From dcd03dd57ff42ff7a90effebf158528ad4d422e3 Mon Sep 17 00:00:00 2001
From: zhaojiaying01 <zhaojiaying01@baidu.com>
Date: Thu, 23 Aug 2018 11:09:47 +0800
Subject: [PATCH] update unit test and jni

---
 src/jni/paddle_mobile_jni.cpp   |   2 +-
 src/operators/math/gemm.cpp     | 109 +++++++++++++++++++++++++-------
 test/net/test_googlenet.cpp     |   4 +-
 test/net/test_mobilenet+ssd.cpp |   4 +-
 test/net/test_mobilenet.cpp     |   3 +
 test/net/test_squeezenet.cpp    |   4 +-
 test/net/test_yolo.cpp          |   4 +-
 7 files changed, 103 insertions(+), 27 deletions(-)

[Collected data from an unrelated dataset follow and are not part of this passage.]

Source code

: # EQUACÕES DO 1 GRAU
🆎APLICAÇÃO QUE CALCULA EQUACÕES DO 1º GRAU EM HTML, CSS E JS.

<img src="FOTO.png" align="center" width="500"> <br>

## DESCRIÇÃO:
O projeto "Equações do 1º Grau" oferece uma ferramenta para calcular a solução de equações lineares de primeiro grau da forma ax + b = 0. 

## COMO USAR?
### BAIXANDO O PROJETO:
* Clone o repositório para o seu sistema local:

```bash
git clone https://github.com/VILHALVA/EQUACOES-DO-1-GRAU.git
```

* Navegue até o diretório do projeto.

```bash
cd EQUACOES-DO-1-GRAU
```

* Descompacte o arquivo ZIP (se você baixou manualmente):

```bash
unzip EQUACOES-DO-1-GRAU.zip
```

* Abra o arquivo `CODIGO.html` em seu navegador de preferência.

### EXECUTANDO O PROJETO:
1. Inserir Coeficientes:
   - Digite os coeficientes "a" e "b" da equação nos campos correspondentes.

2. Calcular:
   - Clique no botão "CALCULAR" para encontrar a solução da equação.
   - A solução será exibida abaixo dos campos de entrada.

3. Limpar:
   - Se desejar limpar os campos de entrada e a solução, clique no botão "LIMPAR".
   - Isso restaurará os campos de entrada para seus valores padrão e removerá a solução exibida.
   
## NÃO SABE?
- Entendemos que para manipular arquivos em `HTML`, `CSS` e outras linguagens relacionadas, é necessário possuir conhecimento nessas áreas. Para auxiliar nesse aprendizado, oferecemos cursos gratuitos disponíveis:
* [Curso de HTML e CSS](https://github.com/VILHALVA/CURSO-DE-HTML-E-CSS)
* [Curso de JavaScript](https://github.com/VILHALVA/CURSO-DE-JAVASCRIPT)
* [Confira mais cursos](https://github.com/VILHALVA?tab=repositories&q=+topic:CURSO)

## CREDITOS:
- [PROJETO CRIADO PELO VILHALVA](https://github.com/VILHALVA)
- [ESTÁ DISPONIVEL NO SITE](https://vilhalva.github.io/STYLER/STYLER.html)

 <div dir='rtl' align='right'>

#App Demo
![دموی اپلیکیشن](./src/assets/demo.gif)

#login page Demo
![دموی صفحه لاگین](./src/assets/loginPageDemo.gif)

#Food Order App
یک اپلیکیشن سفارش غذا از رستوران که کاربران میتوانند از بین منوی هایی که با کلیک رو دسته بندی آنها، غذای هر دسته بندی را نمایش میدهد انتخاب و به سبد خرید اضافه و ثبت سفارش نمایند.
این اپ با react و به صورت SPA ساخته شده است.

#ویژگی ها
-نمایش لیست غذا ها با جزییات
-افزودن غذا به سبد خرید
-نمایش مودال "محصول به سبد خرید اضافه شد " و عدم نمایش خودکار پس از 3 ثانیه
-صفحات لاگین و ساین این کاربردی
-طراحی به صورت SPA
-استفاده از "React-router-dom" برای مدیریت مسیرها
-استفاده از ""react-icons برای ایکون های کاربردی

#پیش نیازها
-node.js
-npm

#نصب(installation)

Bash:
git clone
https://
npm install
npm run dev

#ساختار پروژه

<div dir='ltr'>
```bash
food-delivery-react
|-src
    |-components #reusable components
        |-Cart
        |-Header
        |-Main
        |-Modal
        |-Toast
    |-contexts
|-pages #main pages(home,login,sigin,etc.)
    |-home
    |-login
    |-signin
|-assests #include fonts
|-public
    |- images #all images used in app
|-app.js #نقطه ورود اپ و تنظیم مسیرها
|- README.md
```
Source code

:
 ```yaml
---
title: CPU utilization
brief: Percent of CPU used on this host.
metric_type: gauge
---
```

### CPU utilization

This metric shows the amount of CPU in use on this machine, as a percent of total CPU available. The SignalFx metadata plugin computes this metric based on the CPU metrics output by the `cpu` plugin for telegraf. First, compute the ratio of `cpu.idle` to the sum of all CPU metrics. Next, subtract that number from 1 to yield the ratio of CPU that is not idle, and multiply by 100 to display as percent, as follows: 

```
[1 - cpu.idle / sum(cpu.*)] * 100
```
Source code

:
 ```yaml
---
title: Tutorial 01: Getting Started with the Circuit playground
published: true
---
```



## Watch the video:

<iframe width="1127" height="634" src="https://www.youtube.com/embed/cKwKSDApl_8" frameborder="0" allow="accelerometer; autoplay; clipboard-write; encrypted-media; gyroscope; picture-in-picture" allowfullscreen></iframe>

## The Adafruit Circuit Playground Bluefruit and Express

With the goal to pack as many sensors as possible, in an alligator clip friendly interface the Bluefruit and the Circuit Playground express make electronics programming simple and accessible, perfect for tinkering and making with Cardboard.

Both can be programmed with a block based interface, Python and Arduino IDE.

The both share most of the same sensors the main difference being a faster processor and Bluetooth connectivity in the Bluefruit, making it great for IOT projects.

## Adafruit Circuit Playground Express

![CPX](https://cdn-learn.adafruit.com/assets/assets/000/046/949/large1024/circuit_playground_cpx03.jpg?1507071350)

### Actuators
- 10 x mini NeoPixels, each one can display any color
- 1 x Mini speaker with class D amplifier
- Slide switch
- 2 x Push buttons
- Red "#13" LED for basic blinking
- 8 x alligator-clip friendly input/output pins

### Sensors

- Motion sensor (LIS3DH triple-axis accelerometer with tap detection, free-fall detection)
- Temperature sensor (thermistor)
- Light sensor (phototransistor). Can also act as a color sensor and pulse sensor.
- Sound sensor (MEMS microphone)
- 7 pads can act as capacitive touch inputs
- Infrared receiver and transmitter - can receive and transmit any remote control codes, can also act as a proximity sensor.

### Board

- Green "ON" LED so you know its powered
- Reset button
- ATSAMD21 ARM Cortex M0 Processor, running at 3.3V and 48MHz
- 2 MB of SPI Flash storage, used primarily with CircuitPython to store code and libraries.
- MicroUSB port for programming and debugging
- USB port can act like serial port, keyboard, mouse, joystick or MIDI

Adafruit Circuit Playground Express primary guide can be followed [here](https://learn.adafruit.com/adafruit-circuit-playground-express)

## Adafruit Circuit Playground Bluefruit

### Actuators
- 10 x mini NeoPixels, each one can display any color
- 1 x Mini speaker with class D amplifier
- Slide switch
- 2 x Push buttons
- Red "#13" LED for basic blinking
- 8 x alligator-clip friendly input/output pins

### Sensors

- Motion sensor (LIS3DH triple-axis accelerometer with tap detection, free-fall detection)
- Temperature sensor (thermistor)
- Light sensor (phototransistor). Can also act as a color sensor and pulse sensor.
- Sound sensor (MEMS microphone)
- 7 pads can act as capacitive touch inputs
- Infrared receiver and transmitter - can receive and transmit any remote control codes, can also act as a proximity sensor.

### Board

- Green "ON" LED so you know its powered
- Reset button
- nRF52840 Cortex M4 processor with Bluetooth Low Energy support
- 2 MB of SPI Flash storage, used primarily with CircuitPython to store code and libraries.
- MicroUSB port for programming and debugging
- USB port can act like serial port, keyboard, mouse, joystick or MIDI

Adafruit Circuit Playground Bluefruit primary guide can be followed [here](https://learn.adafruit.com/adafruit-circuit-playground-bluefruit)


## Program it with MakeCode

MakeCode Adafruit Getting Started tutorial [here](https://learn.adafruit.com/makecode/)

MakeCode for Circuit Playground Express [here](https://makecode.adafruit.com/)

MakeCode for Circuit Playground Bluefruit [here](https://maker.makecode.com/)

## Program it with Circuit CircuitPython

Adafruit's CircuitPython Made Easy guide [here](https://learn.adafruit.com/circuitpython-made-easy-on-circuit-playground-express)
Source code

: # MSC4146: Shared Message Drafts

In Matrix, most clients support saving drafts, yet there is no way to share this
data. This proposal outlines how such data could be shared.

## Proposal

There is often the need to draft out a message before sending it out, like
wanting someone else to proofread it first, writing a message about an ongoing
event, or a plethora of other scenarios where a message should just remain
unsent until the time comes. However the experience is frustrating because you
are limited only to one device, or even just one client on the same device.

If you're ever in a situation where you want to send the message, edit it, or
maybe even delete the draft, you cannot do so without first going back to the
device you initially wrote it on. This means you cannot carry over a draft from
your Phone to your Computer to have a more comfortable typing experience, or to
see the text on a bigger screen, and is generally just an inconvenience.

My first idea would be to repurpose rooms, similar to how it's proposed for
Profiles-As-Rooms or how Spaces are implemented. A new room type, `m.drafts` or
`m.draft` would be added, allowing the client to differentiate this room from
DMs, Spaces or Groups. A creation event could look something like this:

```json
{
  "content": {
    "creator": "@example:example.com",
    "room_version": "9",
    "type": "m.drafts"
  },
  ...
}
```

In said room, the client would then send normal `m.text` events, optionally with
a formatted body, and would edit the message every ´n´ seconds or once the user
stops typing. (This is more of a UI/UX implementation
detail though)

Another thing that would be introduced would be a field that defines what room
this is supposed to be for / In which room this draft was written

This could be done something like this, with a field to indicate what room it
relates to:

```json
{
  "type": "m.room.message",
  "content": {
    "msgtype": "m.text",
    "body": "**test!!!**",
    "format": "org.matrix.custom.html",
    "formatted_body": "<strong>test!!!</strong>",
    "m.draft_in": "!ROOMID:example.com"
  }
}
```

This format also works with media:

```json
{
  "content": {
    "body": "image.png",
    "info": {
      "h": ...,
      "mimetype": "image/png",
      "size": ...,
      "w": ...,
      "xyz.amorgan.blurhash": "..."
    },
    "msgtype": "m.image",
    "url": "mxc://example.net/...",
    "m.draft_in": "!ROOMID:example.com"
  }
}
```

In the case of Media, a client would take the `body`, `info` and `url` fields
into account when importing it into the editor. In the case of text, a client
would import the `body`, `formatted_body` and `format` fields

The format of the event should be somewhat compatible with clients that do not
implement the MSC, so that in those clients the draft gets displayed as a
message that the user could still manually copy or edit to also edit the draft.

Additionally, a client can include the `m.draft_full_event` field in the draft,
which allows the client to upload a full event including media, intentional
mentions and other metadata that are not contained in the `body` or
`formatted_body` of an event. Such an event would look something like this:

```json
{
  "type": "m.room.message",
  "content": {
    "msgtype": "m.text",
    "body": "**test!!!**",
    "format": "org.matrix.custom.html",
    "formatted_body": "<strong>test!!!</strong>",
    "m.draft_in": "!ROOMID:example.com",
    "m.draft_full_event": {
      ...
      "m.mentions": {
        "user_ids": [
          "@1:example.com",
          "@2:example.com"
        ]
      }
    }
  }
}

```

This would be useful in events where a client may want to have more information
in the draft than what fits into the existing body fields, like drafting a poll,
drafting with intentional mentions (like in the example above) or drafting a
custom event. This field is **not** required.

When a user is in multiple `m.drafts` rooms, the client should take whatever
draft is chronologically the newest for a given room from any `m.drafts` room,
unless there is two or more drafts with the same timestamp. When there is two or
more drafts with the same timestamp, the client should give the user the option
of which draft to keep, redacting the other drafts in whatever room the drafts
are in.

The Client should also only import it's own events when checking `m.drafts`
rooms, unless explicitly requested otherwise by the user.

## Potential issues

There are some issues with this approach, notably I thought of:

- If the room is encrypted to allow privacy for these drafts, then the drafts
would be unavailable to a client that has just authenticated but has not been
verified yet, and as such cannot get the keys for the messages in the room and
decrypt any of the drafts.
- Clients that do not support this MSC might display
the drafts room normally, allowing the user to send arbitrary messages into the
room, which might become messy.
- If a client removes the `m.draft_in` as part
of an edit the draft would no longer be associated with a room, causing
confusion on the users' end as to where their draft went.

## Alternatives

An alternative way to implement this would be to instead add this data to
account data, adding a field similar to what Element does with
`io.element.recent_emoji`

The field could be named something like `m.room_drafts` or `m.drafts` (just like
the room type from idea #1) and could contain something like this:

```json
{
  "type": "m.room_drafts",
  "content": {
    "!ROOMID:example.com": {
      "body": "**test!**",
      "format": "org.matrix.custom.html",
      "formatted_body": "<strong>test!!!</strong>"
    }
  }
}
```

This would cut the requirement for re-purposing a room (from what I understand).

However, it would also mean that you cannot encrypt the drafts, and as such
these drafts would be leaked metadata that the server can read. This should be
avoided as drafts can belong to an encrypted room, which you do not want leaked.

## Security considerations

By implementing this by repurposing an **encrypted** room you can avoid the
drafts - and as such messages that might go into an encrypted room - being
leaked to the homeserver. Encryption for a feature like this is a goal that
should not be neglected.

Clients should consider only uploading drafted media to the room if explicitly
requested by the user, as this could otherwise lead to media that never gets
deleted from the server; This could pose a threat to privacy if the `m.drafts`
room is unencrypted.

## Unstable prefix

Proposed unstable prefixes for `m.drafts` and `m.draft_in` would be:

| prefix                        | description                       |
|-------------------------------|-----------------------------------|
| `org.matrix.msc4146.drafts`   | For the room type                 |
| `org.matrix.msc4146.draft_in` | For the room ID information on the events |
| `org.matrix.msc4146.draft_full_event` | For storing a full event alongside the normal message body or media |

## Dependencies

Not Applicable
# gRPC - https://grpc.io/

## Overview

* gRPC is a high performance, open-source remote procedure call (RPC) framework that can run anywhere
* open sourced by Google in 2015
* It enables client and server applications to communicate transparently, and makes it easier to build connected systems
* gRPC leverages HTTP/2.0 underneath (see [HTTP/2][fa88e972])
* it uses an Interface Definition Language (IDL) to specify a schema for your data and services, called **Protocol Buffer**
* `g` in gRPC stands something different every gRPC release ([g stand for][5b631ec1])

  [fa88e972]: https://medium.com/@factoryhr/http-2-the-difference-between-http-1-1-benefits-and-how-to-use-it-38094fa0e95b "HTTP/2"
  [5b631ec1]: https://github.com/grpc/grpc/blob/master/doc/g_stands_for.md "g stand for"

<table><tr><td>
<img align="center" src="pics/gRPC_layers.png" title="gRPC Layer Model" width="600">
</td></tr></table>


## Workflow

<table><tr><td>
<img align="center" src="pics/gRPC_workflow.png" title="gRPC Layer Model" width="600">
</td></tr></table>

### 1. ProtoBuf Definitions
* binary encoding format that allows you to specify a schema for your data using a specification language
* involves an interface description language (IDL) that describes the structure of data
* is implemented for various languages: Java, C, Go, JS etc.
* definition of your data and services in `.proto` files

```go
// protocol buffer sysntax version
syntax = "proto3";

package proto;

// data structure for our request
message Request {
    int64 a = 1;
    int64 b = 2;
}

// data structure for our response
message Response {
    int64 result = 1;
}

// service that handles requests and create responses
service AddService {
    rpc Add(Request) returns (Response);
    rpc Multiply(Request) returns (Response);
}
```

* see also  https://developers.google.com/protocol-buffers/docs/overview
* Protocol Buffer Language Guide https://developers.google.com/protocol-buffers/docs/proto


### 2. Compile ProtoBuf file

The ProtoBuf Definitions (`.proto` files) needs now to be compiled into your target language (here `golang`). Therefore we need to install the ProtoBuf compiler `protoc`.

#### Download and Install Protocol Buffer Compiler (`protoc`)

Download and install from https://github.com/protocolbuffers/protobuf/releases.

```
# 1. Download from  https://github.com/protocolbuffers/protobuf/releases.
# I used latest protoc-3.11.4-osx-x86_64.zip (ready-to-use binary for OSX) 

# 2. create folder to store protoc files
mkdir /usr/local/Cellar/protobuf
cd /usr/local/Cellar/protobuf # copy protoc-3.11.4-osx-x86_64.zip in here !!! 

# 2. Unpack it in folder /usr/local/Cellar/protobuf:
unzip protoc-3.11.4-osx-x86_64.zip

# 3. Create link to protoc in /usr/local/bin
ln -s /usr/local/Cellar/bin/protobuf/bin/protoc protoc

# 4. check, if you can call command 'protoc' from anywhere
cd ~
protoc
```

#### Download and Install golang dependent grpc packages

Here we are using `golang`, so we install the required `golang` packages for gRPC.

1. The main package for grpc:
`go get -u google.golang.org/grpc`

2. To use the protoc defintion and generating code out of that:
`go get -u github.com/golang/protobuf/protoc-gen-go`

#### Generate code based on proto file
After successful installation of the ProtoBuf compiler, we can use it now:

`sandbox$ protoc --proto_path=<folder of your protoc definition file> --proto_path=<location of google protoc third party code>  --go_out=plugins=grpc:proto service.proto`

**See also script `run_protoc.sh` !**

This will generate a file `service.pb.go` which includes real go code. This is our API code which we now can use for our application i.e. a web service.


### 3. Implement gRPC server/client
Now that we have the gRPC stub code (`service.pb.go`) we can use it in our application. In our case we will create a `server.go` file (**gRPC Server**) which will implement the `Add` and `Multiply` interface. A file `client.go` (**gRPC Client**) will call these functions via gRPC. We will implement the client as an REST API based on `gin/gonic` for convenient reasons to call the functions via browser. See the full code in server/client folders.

diff --git a/src/jni/paddle_mobile_jni.cpp b/src/jni/paddle_mobile_jni.cpp
index 1b909532e9..0da56305f9 100644
--- a/src/jni/paddle_mobile_jni.cpp
+++ b/src/jni/paddle_mobile_jni.cpp
@@ -219,7 +219,7 @@ JNIEXPORT jfloatArray JNICALL Java_com_baidu_paddle_PML_predictImage(
   env->DeleteLocalRef(ddims);
   env->ReleaseFloatArrayElements(buf, dataPointer, 0);
   env->DeleteLocalRef(buf);
-  env->DeleteLocalRef(dataPointer);
+//  env->DeleteLocalRef(dataPointer);
 #endif
 
   ANDROIDLOGI("predictImage finished");
diff --git a/src/operators/math/gemm.cpp b/src/operators/math/gemm.cpp
index 0fb454c89d..de0a4f6294 100644
--- a/src/operators/math/gemm.cpp
+++ b/src/operators/math/gemm.cpp
@@ -402,7 +402,7 @@ void PackMatrixB_8c(int k, int n, int n_tail, const float *B, int ldb,
           : "memory", "v0", "v1");
 #else
       asm volatile(
-          "pld        [%[b0]]                     \n\t"
+          //          "pld        [%[b0]]                     \n\t"
           "vld1.32    {q0, q1},   [%[b0]]         \n\t"
           "vst1.32    {q0, q1},   [%[local_buffer]]!    \n\t"
           : [local_buffer] "+r"(local_buffer)
@@ -454,7 +454,7 @@ void PackMatrixB_omp_8c(int k, int n, int n_tail, const float *B, int ldb,
           : "memory", "v0", "v1");
 #else
       asm volatile(
-          "pld        [%[b0]]                     \n\t"
+          //          "pld        [%[b0]]                     \n\t"
           "vld1.32    {q0, q1},   [%[b0]]         \n\t"
           "vst1.32    {q0, q1},   [%[local_buffer]]!    \n\t"
           : [local_buffer] "+r"(local_buffer)
@@ -2528,7 +2528,7 @@ void Sgemm(int m, int n, int k, float alpha, const float *A, int lda,
   // L1 data cache is 32 kib (Per Contex-A57, Contex-A72, Contex-A73)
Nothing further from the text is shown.